> [EXERCISE DETAILS] Each line of the records that includes "allows" should be found and copied.

> [GIVEN RECORDS]
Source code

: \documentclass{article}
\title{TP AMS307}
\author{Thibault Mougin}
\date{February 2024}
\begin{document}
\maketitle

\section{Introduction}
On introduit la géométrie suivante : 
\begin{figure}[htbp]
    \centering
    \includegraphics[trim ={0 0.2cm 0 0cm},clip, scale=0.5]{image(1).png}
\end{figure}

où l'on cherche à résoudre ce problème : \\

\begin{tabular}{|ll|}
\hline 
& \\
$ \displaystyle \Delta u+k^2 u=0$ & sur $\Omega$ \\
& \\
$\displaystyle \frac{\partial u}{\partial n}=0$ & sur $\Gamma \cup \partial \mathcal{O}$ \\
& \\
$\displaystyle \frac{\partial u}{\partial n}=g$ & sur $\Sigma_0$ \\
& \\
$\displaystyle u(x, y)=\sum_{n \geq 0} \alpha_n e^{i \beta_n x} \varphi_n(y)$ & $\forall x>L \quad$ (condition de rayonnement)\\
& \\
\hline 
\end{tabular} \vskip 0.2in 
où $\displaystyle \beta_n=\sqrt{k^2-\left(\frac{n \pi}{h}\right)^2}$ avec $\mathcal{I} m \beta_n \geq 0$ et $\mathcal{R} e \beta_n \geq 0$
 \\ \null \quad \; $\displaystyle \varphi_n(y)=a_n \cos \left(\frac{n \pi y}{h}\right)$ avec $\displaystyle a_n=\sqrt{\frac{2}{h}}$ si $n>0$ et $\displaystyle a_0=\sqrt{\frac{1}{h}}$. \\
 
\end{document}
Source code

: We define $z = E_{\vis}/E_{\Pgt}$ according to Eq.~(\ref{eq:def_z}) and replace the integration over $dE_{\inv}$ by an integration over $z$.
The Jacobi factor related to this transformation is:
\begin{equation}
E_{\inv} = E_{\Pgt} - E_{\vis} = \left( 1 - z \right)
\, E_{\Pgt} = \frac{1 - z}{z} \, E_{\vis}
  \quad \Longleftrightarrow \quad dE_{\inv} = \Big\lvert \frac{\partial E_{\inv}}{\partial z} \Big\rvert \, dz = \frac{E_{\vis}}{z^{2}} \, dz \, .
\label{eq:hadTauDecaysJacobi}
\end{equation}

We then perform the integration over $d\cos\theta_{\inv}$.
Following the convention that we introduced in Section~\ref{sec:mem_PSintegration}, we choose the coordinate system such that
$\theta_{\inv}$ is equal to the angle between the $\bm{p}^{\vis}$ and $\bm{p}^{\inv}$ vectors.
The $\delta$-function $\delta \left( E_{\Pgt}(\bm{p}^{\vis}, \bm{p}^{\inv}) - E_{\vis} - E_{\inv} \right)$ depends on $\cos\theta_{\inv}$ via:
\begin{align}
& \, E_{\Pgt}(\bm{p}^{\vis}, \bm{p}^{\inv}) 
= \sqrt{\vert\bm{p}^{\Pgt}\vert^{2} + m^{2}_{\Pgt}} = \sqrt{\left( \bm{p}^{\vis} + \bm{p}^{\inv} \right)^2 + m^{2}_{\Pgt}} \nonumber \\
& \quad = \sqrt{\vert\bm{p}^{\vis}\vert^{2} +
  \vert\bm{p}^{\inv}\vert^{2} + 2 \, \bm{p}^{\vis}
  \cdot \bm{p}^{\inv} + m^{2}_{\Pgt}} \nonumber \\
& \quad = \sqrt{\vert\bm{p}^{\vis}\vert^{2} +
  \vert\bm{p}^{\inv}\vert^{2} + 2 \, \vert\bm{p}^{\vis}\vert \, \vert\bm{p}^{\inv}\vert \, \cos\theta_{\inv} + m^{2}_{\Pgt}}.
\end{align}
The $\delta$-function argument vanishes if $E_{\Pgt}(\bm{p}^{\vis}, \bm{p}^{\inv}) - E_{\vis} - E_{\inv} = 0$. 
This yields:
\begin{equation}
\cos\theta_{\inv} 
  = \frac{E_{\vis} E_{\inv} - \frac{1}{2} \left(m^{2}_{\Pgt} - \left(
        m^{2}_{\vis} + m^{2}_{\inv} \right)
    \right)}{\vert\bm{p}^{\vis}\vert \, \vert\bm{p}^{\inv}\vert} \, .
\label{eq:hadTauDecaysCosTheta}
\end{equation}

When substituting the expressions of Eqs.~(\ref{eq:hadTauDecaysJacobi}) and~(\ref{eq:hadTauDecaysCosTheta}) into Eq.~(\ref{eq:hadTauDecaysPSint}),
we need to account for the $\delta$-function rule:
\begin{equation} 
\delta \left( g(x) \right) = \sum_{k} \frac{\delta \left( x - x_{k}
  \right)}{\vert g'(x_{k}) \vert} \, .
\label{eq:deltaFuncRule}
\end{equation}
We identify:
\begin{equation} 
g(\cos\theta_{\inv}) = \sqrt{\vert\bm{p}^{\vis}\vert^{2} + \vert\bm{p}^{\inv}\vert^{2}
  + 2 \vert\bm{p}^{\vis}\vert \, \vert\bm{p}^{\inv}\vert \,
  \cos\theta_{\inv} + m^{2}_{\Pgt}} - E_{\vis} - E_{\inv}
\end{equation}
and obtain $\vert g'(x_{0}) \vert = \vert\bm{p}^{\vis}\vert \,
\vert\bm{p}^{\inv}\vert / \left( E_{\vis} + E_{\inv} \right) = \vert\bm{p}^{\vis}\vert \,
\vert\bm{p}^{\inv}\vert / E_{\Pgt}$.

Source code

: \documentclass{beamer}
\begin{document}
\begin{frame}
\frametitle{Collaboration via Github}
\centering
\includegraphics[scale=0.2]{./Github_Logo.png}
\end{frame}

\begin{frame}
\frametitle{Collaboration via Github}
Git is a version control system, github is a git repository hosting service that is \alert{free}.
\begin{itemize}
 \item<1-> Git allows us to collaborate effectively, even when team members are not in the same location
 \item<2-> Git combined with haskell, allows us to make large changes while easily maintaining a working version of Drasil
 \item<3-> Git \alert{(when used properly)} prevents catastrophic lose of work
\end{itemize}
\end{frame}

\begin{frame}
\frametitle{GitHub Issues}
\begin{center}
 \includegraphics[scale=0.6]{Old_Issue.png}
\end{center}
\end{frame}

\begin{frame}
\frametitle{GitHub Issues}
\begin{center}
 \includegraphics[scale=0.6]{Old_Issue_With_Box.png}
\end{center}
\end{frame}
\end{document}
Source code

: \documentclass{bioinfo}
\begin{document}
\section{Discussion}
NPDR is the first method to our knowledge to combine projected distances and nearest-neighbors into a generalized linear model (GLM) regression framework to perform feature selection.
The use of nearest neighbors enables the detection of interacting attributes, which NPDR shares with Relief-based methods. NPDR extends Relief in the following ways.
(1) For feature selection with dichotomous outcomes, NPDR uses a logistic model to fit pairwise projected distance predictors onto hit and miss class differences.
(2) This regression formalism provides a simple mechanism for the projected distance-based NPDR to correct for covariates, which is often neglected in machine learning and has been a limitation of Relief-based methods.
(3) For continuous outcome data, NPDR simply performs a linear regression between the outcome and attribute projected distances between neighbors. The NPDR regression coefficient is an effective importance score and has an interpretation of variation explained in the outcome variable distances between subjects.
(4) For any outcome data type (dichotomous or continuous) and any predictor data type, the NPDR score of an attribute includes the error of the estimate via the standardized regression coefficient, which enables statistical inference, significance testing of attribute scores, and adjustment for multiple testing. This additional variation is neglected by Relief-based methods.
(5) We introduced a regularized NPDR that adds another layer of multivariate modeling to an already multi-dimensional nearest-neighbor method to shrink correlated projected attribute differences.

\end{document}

> [TASK RESULT]
 \item<1-> Git allows us to collaborate effectively, even when team members are not in the same location
 \item<2-> Git combined with haskell, allows us to make large changes while easily maintaining a working version of Drasil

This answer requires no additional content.